Raw data>
++++++++

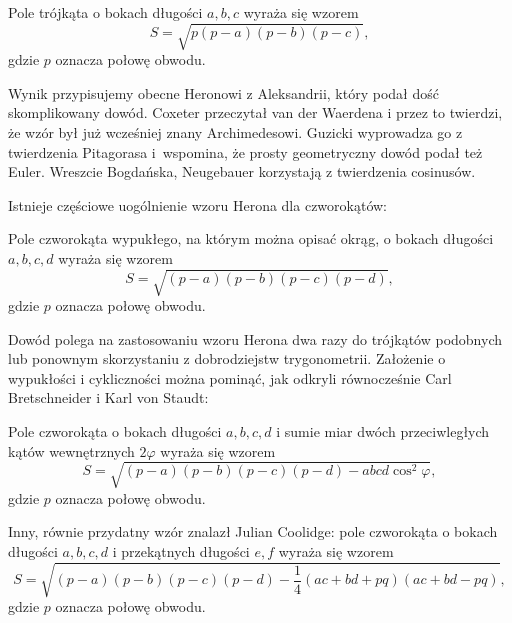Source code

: %

\begin{proposition}
    Pole trójkąta o bokach długości $a, b, c$ wyraża się wzorem
    \begin{equation}
        S = \sqrt{p(p-a)(p-b)(p-c)},
    \end{equation}
    gdzie $p$ oznacza połowę obwodu.
\end{proposition}

Wynik przypisujemy obecne Heronowi z Aleksandrii, który podał dość skomplikowany dowód.
%
Coxeter \cite[s. 12]{coxeter_1991} przeczytał van der Waerdena \cite[s. 228, 277]{waerden_1961} i przez to twierdzi, że wzór był już wcześniej znany Archimedesowi.
%
Guzicki \cite[s. 165-169]{guzicki_2021} wyprowadza go z twierdzenia Pitagorasa i~wspomina, że prosty geometryczny dowód podał też Euler.
%
Wreszcie Bogdańska, Neugebauer \cite[s. 92]{neugebauer_2018} korzystają z twierdzenia cosinusów.

Istnieje częściowe uogólnienie wzoru Herona dla czworokątów:

\begin{proposition}
    Pole czworokąta wypukłego, na którym można opisać okrąg, o bokach długości $a, b, c, d$ wyraża się wzorem
    \begin{equation}
        S = \sqrt{(p-a)(p-b)(p-c)(p-d)},
    \end{equation}
    gdzie $p$ oznacza połowę obwodu.
\end{proposition}

Dowód polega na zastosowaniu wzoru Herona dwa razy do trójkątów podobnych lub ponownym skorzystaniu z dobrodziejstw trygonometrii.
Założenie o wypukłości i cykliczności można pominąć, jak odkryli równocześnie Carl Bretschneider i Karl von Staudt:
%
%

\begin{proposition}
    Pole czworokąta o bokach długości $a, b, c, d$ i sumie miar dwóch przeciwległych kątów wewnętrznych $2 \varphi$ wyraża się wzorem
    \begin{equation}
        S = \sqrt{(p-a)(p-b)(p-c)(p-d) - abcd \cos^2  \varphi},
    \end{equation}
    gdzie $p$ oznacza połowę obwodu.
\end{proposition}

Inny, równie przydatny wzór znalazł Julian Coolidge:
%
pole czworokąta o bokach długości $a, b, c, d$ i przekątnych długości $e, f$ wyraża się wzorem
\begin{equation}
    S = \sqrt{(p-a)(p-b)(p-c)(p-d) - \frac 1 4 (ac + bd + pq)(ac + bd - pq)},
\end{equation}
gdzie $p$ oznacza połowę obwodu.




%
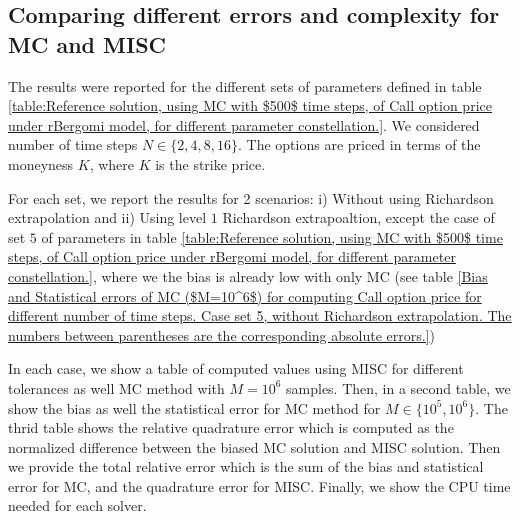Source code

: \documentclass[11pt]{article}
\begin{document}
\subsection{Comparing different  errors and complexity for MC and MISC}\label{sec:Comparing different  errors and complexity for MC and MISC}


The results were reported for the different sets of parameters defined in table \ref{table:Reference solution, using MC with $500$ time steps, of Call option price under rBergomi model, for different parameter constellation.}. We considered   number of time steps $N \in \{2,4,8,16\}$.  The options are priced in terms of the moneyness $K$, where $K$ is the strike price.   

 For each set,  we report the results for 2 scenarios: i) Without using Richardson extrapolation and  ii) Using level $1$ Richardson extrapoaltion, except the case of set $5$ of parameters in table \ref{table:Reference solution, using MC with $500$ time steps, of Call option price under rBergomi model, for different parameter constellation.}, where we the bias is already low with only MC (see table \ref{Bias and Statistical errors of MC ($M=10^6$)  for computing Call option price  for different number of time steps. Case set 5, without Richardson extrapolation. The numbers between parentheses are the corresponding absolute errors.})

In each case, we show a table of computed values using MISC for different tolerances as well MC method with $M =10^6$ samples. Then, in a second table,  we show the bias as well the statistical error for MC method for $M \in \{10^5, 10^6\}$. The thrid table shows the relative quadrature error which is computed as the normalized difference between the biased MC solution and MISC solution. Then we provide the total relative error which is the sum of the bias and statistical error for MC, and the quadrature error for MISC. Finally, we show the CPU time needed for each solver. 












\end{document}

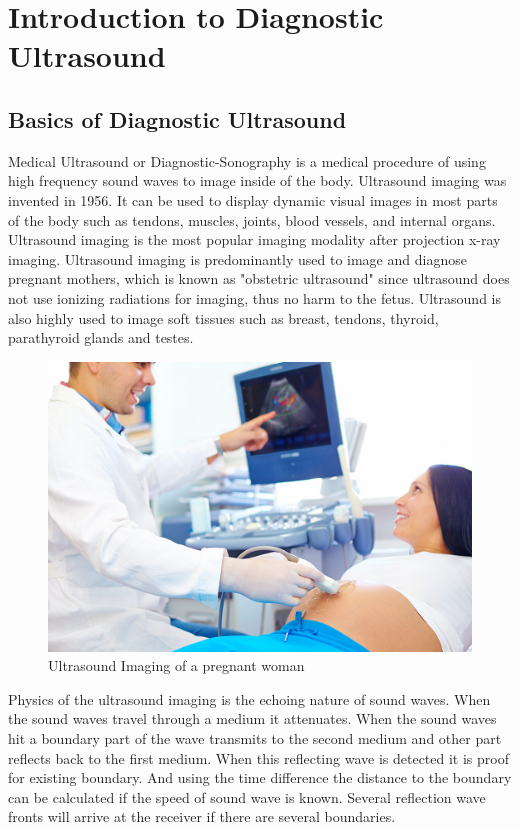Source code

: \documentclass[12pt]{article}
\def \topic{Diagnostic Ultrasound}
\begin{document}

\tableofcontents
\pagebreak


\section{Introduction to \topic}
\subsection{Basics of \topic}
Medical Ultrasound or Diagnostic-Sonography is a medical procedure of using high frequency sound waves to image inside of the body. Ultrasound imaging was invented in 1956. It can be used to display dynamic visual images in most parts of the body such as  tendons, muscles, joints, blood vessels, and internal organs. Ultrasound imaging is the most popular imaging modality after projection x-ray imaging. Ultrasound imaging is predominantly used to image and diagnose pregnant mothers, which is known as "obstetric ultrasound" since ultrasound does not use ionizing radiations for imaging, thus no harm to the fetus. Ultrasound is also highly used to image soft tissues such as breast, tendons, thyroid, parathyroid glands and testes.

\begin{figure}[h!]
  \centering
  \includegraphics[width=0.8\linewidth]{U2.jpg}
  \caption{\small{Ultrasound Imaging of a pregnant woman}}
  \label{fig:Ultrasound Imaging}
\end{figure}

Physics of the ultrasound imaging is the echoing nature of sound waves. When the sound waves travel through a medium it attenuates. When the sound waves hit a boundary part of the wave transmits to the second medium and other part reflects back to the first medium. When this reflecting wave is detected it is proof for existing boundary. And using the time difference the distance to the boundary can be calculated if the speed of sound wave is known. Several reflection wave fronts will arrive at the receiver if there are several boundaries. 
\end{document}
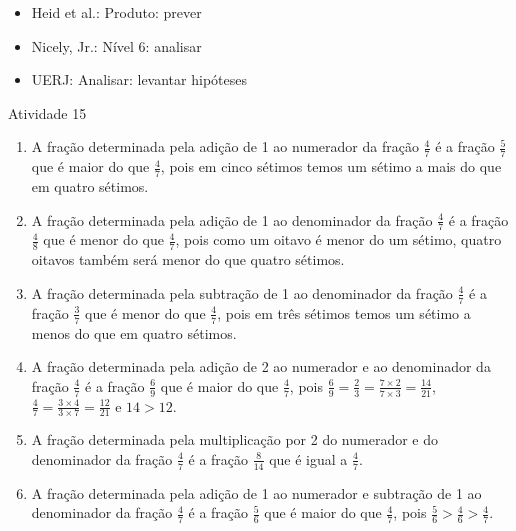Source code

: \begin{multicols}{2}
  
   \vspace{.1cm}
  
 \vspace{.1cm}
   
\begin{itemize} %
    \item       Heid et al.: Produto: prever
    \item       Nicely, Jr.: Nível 6: analisar
    \item       UERJ: Analisar: levantar hipóteses
\end{itemize} %

\begin{resposta*}{Atividade 15}
\begin{enumerate} [\quad a)] %
    \item       A fração determinada pela adição de 1 ao numerador da fração     
  $\frac{4}{7}$       é a fração       $\frac{5}{7}$       que é maior do que    
   $\frac{4}{7}$, pois em cinco sétimos temos um sétimo a mais do que em quatro 
sétimos.
    \item       A fração determinada pela adição de 1 ao denominador da fração   
    $\frac{4}{7}$       é a fração       $\frac{4}{8}$       que é menor do que  
     $\frac{4}{7}$, pois como um oitavo é menor do um sétimo, quatro oitavos 
também será menor do que quatro sétimos.
    \item       A fração determinada pela subtração de 1 ao denominador da 
fração       $\frac{4}{7}$       é a fração       $\frac{3}{7}$       que é 
menor do que       $\frac{4}{7}$, pois em três sétimos temos um sétimo a menos 
do que em quatro sétimos.
    \item       A fração determinada pela adição de 2 ao numerador e ao 
denominador da fração       $\frac{4}{7}$       é a fração       $\frac{6}{9}$   
    que é maior do que       $\frac{4}{7}$, pois       $\frac{6}{9} = 
\frac{2}{3} = \frac{7 \times 2}{7 \times 3} = \frac{14}{21}$,       $\frac{4}{7} 
= \frac{3 \times 4}{3 \times 7} = \frac{12}{21}$       e       $14 > 12$.
    \item       A fração determinada pela multiplicação por 2 do numerador e do 
denominador da fração       $\frac{4}{7}$       é a fração       $\frac{8}{14}$  
     que é igual a       $\frac{4}{7}$.
    \item       A fração determinada pela adição de 1 ao numerador e subtração 
de 1 ao denominador da fração       $\frac{4}{7}$       é a fração       
$\frac{5}{6}$       que é maior do que       $\frac{4}{7}$, pois       
$\frac{5}{6} > \frac{4}{6} > \frac{4}{7}$.
\end{enumerate} %
  

\end{resposta*}
\end{multicols}
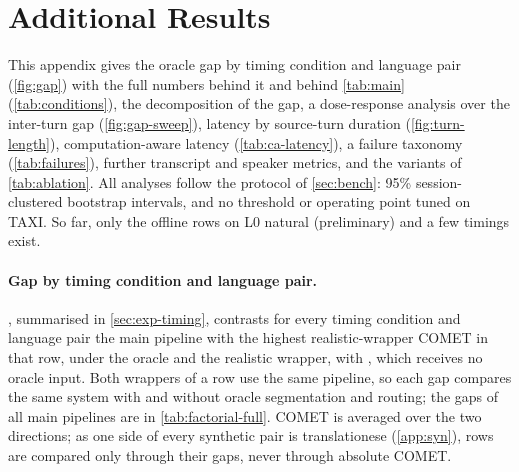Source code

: \section{Additional Results}\label{app:results}

This appendix gives the oracle gap by timing condition and language pair (\cref{fig:gap}) with the full numbers behind it and behind \cref{tab:main} (\cref{tab:conditions}), the decomposition of the gap, a dose-response analysis over the inter-turn gap (\cref{fig:gap-sweep}), latency by source-turn duration (\cref{fig:turn-length}), computation-aware latency (\cref{tab:ca-latency}), a failure taxonomy (\cref{tab:failures}), further transcript and speaker metrics, and the variants of \cref{tab:ablation}. All analyses follow the protocol of \cref{sec:bench}: 95\% session-clustered bootstrap intervals, and no threshold or operating point tuned on TAXI. So far, only the offline rows on \taxi L0 natural (preliminary) and a few timings exist.

\paragraph{Gap by timing condition and language pair.}
, summarised in \cref{sec:exp-timing}, contrasts for every timing condition and language pair the main pipeline with the highest realistic-wrapper COMET in that row, under the oracle and the realistic wrapper, with \model, which receives no oracle input. Both wrappers of a row use the same pipeline, so each gap compares the same system with and without oracle segmentation and routing; the gaps of all main pipelines are in \cref{tab:factorial-full}. COMET is averaged over the two directions; as one side of every synthetic pair is translationese (\cref{app:syn}), rows are compared only through their gaps, never through absolute COMET.

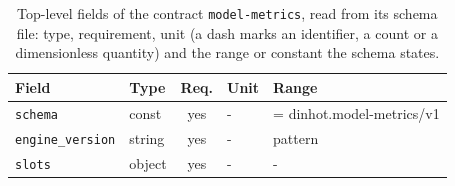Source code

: \begin{table}[t]\centering\footnotesize
\caption{Top-level fields of the contract \texttt{model-metrics}, read from its schema file: type, requirement, unit (a dash marks an identifier, a count or a dimensionless quantity) and the range or constant the schema states.}\label{tab:contract-model-metrics}
\begin{tabular}{@{}l l c l >{\raggedright\arraybackslash}p{}@{}}\toprule Field & Type & Req. & Unit & Range\\\midrule
\texttt{\scriptsize schema} & const & yes & - & = dinhot.model-metrics/v1\\
\texttt{\scriptsize engine\_version} & string & yes & - & pattern\\
\texttt{\scriptsize slots} & object & yes & - & -\\
\bottomrule\end{tabular}\end{table}
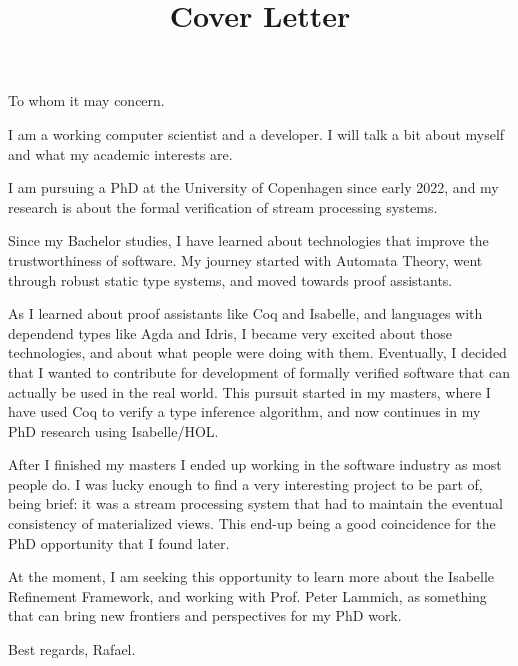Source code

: \documentclass[11pt,a4paper,sans]{moderncv}
\title{Cover Letter}
\begin{document}
\makecvtitle %
To whom it may concern.

\medskip

I am a working computer scientist and a developer.
I will talk a bit about myself and what my academic interests are.

\medskip
I am pursuing a PhD at the University of Copenhagen since early 2022, and my research is about the formal verification of stream processing systems.

Since my Bachelor studies, I have learned about technologies that improve the trustworthiness of software.
My journey started with Automata Theory, went through robust static type systems, and moved towards proof assistants.

\medskip
As I learned about proof assistants like Coq and Isabelle, and languages with dependend types like Agda and Idris, I became very excited about those technologies, and about what people were doing with them.
Eventually, I decided that I wanted to contribute for development of formally verified software that can actually be used in the real world.
This pursuit started in my masters, where I have used Coq to verify a type inference algorithm, and now continues in my PhD research using Isabelle/HOL.

\medskip
After I finished my masters I ended up working in the software industry as most people do.
I was lucky enough to find a very interesting project to be part of, being brief: it was a stream processing system that had to maintain the eventual consistency of materialized views.
This end-up being a good coincidence for the PhD opportunity that I found later.

\medskip
At the moment, I am seeking this opportunity to learn more about the Isabelle Refinement Framework, and working with Prof. Peter Lammich, as something that can bring new frontiers and perspectives for my PhD work.

\medskip
Best regards, Rafael.
\end{document}
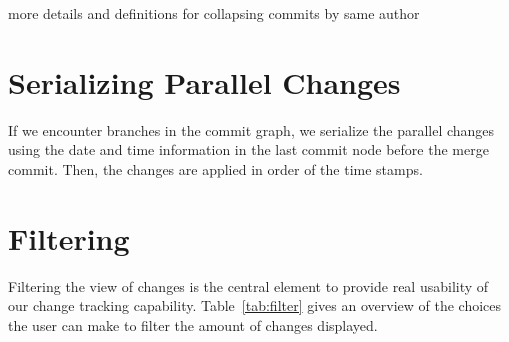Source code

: more details and definitions for collapsing commits by same author



\section{Serializing Parallel Changes}


If we encounter branches in the commit graph, we serialize the parallel changes using the date and time information in the last commit node before the merge commit.  Then, the changes are applied in order of the time stamps.%




\section{Filtering}

Filtering the view of changes is the central element to provide real usability of our change tracking capability.  Table~\ref{tab:filter} gives an overview of the choices the user can make to filter the amount of changes displayed.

++++++++

What you need to do>
Look through the listing, and copy each line that contains the word "steps".

Reply to the exercise>
The results were reported for the different sets of parameters defined in table \ref{table:Reference solution, using MC with $500$ time steps, of Call option price under rBergomi model, for different parameter constellation.}. We considered   number of time steps $N \in \{2,4,8,16\}$.  The options are priced in terms of the moneyness $K$, where $K$ is the strike price.   
 For each set,  we report the results for 2 scenarios: i) Without using Richardson extrapolation and  ii) Using level $1$ Richardson extrapoaltion, except the case of set $5$ of parameters in table \ref{table:Reference solution, using MC with $500$ time steps, of Call option price under rBergomi model, for different parameter constellation.}, where we the bias is already low with only MC (see table \ref{Bias and Statistical errors of MC ($M=10^6$)  for computing Call option price  for different number of time steps. Case set 5, without Richardson extrapolation. The numbers between parentheses are the corresponding absolute errors.})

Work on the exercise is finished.